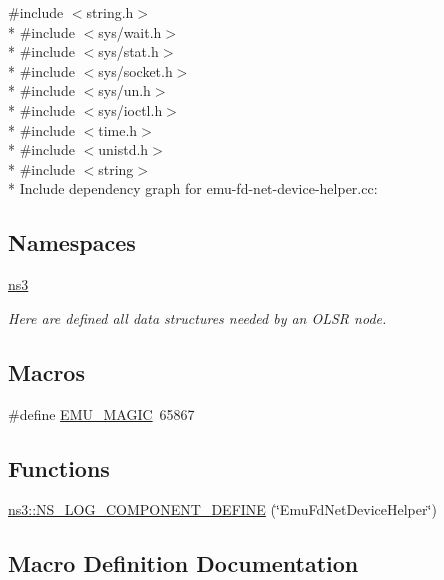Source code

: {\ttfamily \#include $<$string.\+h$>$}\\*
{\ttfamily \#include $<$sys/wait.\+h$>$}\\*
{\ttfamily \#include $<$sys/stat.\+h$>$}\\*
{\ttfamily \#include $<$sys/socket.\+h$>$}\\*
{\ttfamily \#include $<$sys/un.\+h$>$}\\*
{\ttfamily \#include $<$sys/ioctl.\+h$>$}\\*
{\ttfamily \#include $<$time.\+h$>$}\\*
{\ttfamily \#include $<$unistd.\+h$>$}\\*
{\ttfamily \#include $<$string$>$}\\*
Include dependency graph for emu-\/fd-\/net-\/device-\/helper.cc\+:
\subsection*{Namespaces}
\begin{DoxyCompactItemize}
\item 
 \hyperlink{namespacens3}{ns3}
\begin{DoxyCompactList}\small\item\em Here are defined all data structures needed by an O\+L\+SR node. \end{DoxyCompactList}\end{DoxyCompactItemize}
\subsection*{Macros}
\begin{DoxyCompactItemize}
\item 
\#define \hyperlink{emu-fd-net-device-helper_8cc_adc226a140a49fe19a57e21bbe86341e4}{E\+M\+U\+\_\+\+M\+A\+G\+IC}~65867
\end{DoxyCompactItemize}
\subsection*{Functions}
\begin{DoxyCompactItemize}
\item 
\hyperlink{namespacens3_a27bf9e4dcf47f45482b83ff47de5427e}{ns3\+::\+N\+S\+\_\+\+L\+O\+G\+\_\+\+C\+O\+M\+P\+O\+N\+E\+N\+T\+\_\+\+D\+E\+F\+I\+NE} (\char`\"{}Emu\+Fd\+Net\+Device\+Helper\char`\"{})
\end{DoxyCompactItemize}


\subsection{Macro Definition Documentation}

┄┄┄┄┄┄

The problem -
Copy out each line of the listing that holds the word "hyperlink".

Answer to this task -
 \hyperlink{namespacens3}{ns3}
\#define \hyperlink{emu-fd-net-device-helper_8cc_adc226a140a49fe19a57e21bbe86341e4}{E\+M\+U\+\_\+\+M\+A\+G\+IC}~65867
\hyperlink{namespacens3_a27bf9e4dcf47f45482b83ff47de5427e}{ns3\+::\+N\+S\+\_\+\+L\+O\+G\+\_\+\+C\+O\+M\+P\+O\+N\+E\+N\+T\+\_\+\+D\+E\+F\+I\+NE} (\char`\"{}Emu\+Fd\+Net\+Device\+Helper\char`\"{})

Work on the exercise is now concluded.